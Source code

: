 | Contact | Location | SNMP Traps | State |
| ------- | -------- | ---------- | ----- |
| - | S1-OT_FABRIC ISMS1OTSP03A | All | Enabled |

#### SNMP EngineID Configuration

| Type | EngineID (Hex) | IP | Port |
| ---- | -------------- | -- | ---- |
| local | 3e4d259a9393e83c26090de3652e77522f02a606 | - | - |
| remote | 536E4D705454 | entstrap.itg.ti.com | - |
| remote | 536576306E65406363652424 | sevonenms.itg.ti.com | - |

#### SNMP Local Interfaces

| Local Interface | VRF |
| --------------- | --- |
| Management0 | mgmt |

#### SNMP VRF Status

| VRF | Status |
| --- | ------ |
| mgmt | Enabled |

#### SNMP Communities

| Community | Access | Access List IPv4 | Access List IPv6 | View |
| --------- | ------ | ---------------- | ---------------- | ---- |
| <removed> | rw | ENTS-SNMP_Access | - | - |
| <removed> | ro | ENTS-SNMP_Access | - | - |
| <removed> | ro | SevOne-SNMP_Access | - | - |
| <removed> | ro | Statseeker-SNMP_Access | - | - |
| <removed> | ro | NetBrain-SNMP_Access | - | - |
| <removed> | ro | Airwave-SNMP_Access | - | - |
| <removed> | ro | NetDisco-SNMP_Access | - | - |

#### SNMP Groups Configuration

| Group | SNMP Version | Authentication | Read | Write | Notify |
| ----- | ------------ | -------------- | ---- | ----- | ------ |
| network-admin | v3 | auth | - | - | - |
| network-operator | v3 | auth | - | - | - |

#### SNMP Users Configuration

-=-=-=-=-

THE PROBLEM:
The word is "EngineID". Copy every line above where it appears.

ANSWER TO THIS EXERCISE:
#### SNMP EngineID Configuration
| Type | EngineID (Hex) | IP | Port |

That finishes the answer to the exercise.